プロローグ3 帰還
本部に戻ると、僕と一緒に運ばれてきた殺し屋が既に集合していた。
「大物は、時間にルーズですね。」
僕に話しかけてきたや彼は、全身が血まみれで、完全に目がイッていた。人を殺すとドーパミンが出る人間がいるらしく、こいつはその中毒者だと思う。こんな社会に身をおく僕だからこそ、こういった人間の話はよく聞くが、どんな薬よりも気持ちいいらしい。常人だと理解できない感覚かもしれないが、これが僕にとって普通の世界。
「集合時間は守ってる。

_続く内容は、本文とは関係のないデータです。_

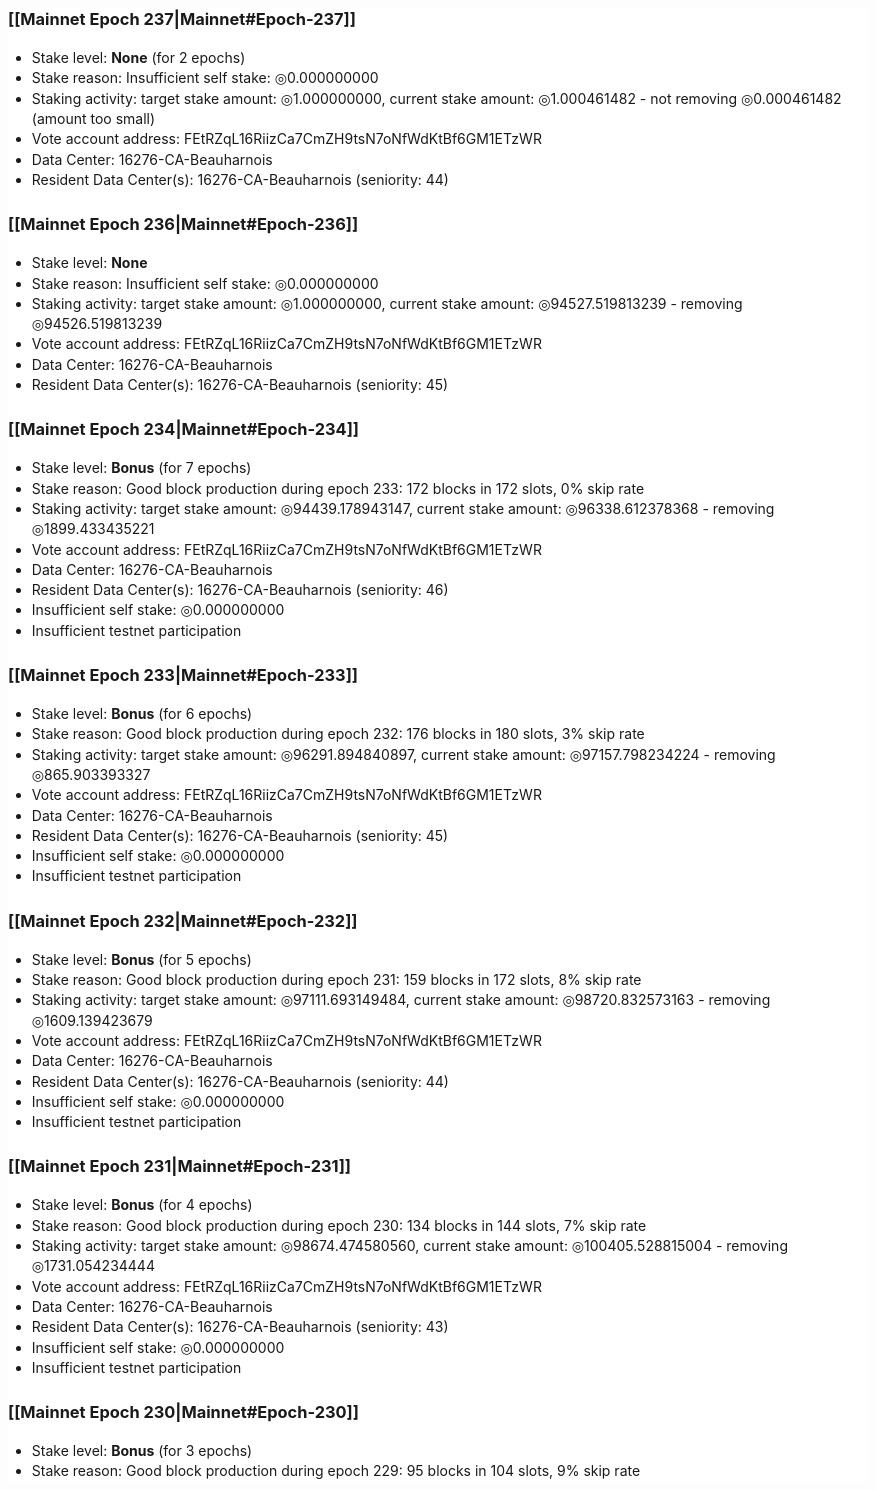 ### [[Mainnet Epoch 237|Mainnet#Epoch-237]]
* Stake level: **None** (for 2 epochs)
* Stake reason: Insufficient self stake: ◎0.000000000
* Staking activity: target stake amount: ◎1.000000000, current stake amount: ◎1.000461482 - not removing ◎0.000461482 (amount too small)
* Vote account address: FEtRZqL16RiizCa7CmZH9tsN7oNfWdKtBf6GM1ETzWR
* Data Center: 16276-CA-Beauharnois
* Resident Data Center(s): 16276-CA-Beauharnois (seniority: 44)
### [[Mainnet Epoch 236|Mainnet#Epoch-236]]
* Stake level: **None**
* Stake reason: Insufficient self stake: ◎0.000000000
* Staking activity: target stake amount: ◎1.000000000, current stake amount: ◎94527.519813239 - removing ◎94526.519813239
* Vote account address: FEtRZqL16RiizCa7CmZH9tsN7oNfWdKtBf6GM1ETzWR
* Data Center: 16276-CA-Beauharnois
* Resident Data Center(s): 16276-CA-Beauharnois (seniority: 45)
### [[Mainnet Epoch 234|Mainnet#Epoch-234]]
* Stake level: **Bonus** (for 7 epochs)
* Stake reason: Good block production during epoch 233: 172 blocks in 172 slots, 0% skip rate
* Staking activity: target stake amount: ◎94439.178943147, current stake amount: ◎96338.612378368 - removing ◎1899.433435221
* Vote account address: FEtRZqL16RiizCa7CmZH9tsN7oNfWdKtBf6GM1ETzWR
* Data Center: 16276-CA-Beauharnois
* Resident Data Center(s): 16276-CA-Beauharnois (seniority: 46)
* Insufficient self stake: ◎0.000000000
* Insufficient testnet participation
### [[Mainnet Epoch 233|Mainnet#Epoch-233]]
* Stake level: **Bonus** (for 6 epochs)
* Stake reason: Good block production during epoch 232: 176 blocks in 180 slots, 3% skip rate
* Staking activity: target stake amount: ◎96291.894840897, current stake amount: ◎97157.798234224 - removing ◎865.903393327
* Vote account address: FEtRZqL16RiizCa7CmZH9tsN7oNfWdKtBf6GM1ETzWR
* Data Center: 16276-CA-Beauharnois
* Resident Data Center(s): 16276-CA-Beauharnois (seniority: 45)
* Insufficient self stake: ◎0.000000000
* Insufficient testnet participation
### [[Mainnet Epoch 232|Mainnet#Epoch-232]]
* Stake level: **Bonus** (for 5 epochs)
* Stake reason: Good block production during epoch 231: 159 blocks in 172 slots, 8% skip rate
* Staking activity: target stake amount: ◎97111.693149484, current stake amount: ◎98720.832573163 - removing ◎1609.139423679
* Vote account address: FEtRZqL16RiizCa7CmZH9tsN7oNfWdKtBf6GM1ETzWR
* Data Center: 16276-CA-Beauharnois
* Resident Data Center(s): 16276-CA-Beauharnois (seniority: 44)
* Insufficient self stake: ◎0.000000000
* Insufficient testnet participation
### [[Mainnet Epoch 231|Mainnet#Epoch-231]]
* Stake level: **Bonus** (for 4 epochs)
* Stake reason: Good block production during epoch 230: 134 blocks in 144 slots, 7% skip rate
* Staking activity: target stake amount: ◎98674.474580560, current stake amount: ◎100405.528815004 - removing ◎1731.054234444
* Vote account address: FEtRZqL16RiizCa7CmZH9tsN7oNfWdKtBf6GM1ETzWR
* Data Center: 16276-CA-Beauharnois
* Resident Data Center(s): 16276-CA-Beauharnois (seniority: 43)
* Insufficient self stake: ◎0.000000000
* Insufficient testnet participation
### [[Mainnet Epoch 230|Mainnet#Epoch-230]]
* Stake level: **Bonus** (for 3 epochs)
* Stake reason: Good block production during epoch 229: 95 blocks in 104 slots, 9% skip rate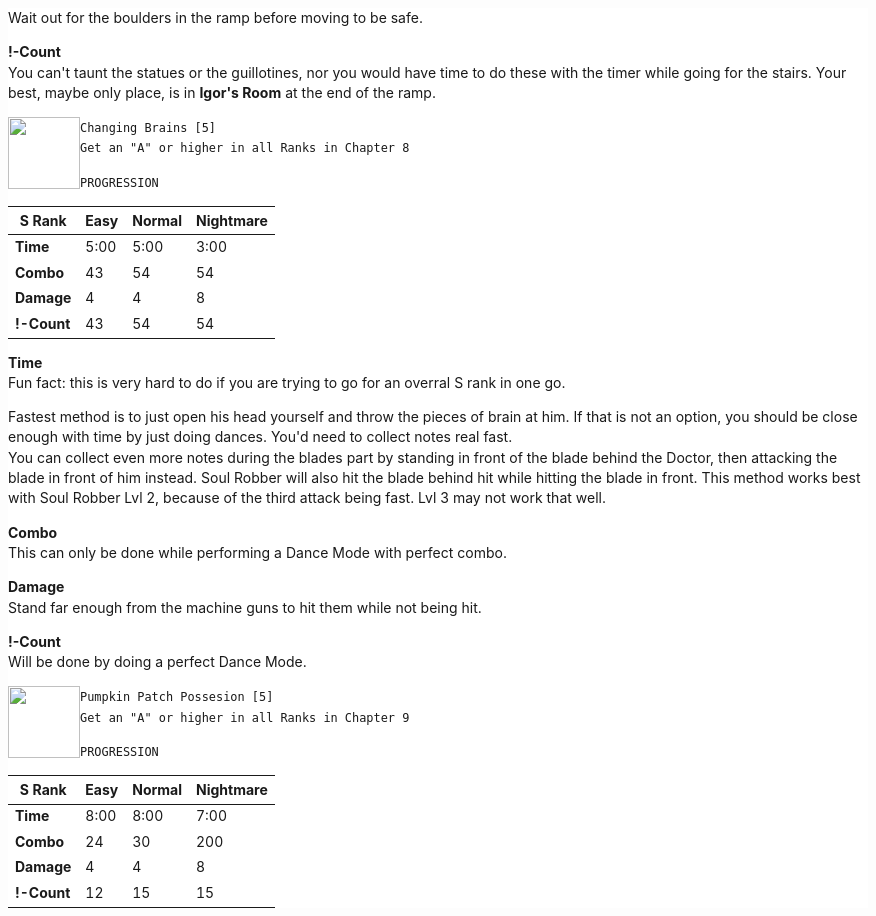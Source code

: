 Wait out for the boulders in the ramp before moving to be safe.

**!-Count**\
You can't taunt the statues or the guillotines, nor you would have time to do these with the timer while going for the stairs. Your best, maybe only place, is in **Igor's Room** at the end of the ramp.

<img align="left" width="72" height="72" src="https://media.retroachievements.org/Badge/248683.png">

```
Changing Brains [5]
Get an "A" or higher in all Ranks in Chapter 8
```
`PROGRESSION`

S Rank | Easy | Normal  | Nightmare
--- | --- | --- | ---
**Time** | 5:00 | 5:00 | 3:00
**Combo** | 43 | 54 | 54
**Damage** | 4 | 4 | 8
**!-Count** | 43 | 54 | 54

**Time**\
Fun fact: this is very hard to do if you are trying to go for an overral S rank in one go.

Fastest method is to just open his head yourself and throw the pieces of brain at him. If that is not an option, you should be close enough with time by just doing dances. You'd need to collect notes real fast.\
You can collect even more notes during the blades part by standing in front of the blade behind the Doctor, then attacking the blade in front of him instead. Soul Robber will also hit the blade behind hit while hitting the blade in front. This method works best with Soul Robber Lvl 2, because of the third attack being fast. Lvl 3 may not work that well.

**Combo**\
This can only be done while performing a Dance Mode with perfect combo.

**Damage**\
Stand far enough from the machine guns to hit them while not being hit.

**!-Count**\
Will be done by doing a perfect Dance Mode.

<img align="left" width="72" height="72" src="https://media.retroachievements.org/Badge/248684.png">

```
Pumpkin Patch Possesion [5]
Get an "A" or higher in all Ranks in Chapter 9
```
`PROGRESSION`

S Rank | Easy | Normal  | Nightmare
--- | --- | --- | ---
**Time** | 8:00 | 8:00 | 7:00
**Combo** | 24 | 30 | 200
**Damage** | 4 | 4 | 8
**!-Count** | 12 | 15 | 15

それより、さっさと返り血を拭いたらどうだ?」
「そんなの勿体無い。せっかく、殺しの実感を得ている時なのに。最近は、なかなか派手に殺すことができないのでさっぱりしましたよ。せっかく合法的に殺しができるのに、コソコソしなきゃいけないのは苦痛でして。悲鳴や返り血、それを見る人間の眼。最高でした。」
彼は、服についた血を手につけ、それを頬に拭った。口調が丁寧だからか、余計にサイコパス感が増す。礼儀はしっかり弁えているみたいだ。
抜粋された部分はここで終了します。